#### What is needed
Since the pictures are not wanted, copy only the text of every record exactly.

Stored data:
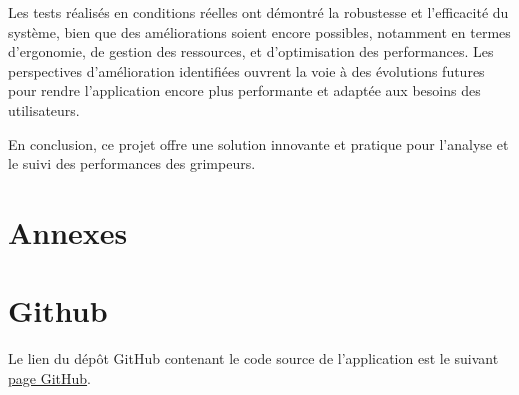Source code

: \documentclass[a4paper, 11pt, french]{article}
\begin{document}
Les tests réalisés en conditions réelles ont démontré la robustesse et l'efficacité du système, bien que des améliorations soient encore possibles, notamment en termes d'ergonomie, de gestion des ressources, et d'optimisation des performances. Les perspectives d'amélioration identifiées ouvrent la voie à des évolutions futures pour rendre l'application encore plus performante et adaptée aux besoins des utilisateurs.

En conclusion, ce projet offre une solution innovante et pratique pour l'analyse et le suivi des performances des grimpeurs.


\clearpage
\newpage
\printbibliography[nottype=none]  


\clearpage
\newpage


\section*{Annexes}

\appendix

\startcontents[sections]


\section{Github}

Le lien du dépôt GitHub contenant le code source de l'application est le suivant \href{https://github.com/Romaiiin91/suiviGrimpeur_PDI}{page GitHub}.
      
\end{document}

#### Answer area
Source code

: \documentclass[a4paper, 11pt, french]{article}
\begin{document}
Les tests réalisés en conditions réelles ont démontré la robustesse et l'efficacité du système, bien que des améliorations soient encore possibles, notamment en termes d'ergonomie, de gestion des ressources, et d'optimisation des performances. Les perspectives d'amélioration identifiées ouvrent la voie à des évolutions futures pour rendre l'application encore plus performante et adaptée aux besoins des utilisateurs.

En conclusion, ce projet offre une solution innovante et pratique pour l'analyse et le suivi des performances des grimpeurs.


\clearpage
\newpage
\printbibliography[nottype=none]  


\clearpage
\newpage


\section*{Annexes}

\appendix

\startcontents[sections]


\section{Github}

Le lien du dépôt GitHub contenant le code source de l'application est le suivant \href{https://github.com/Romaiiin91/suiviGrimpeur_PDI}{page GitHub}.
      
\end{document}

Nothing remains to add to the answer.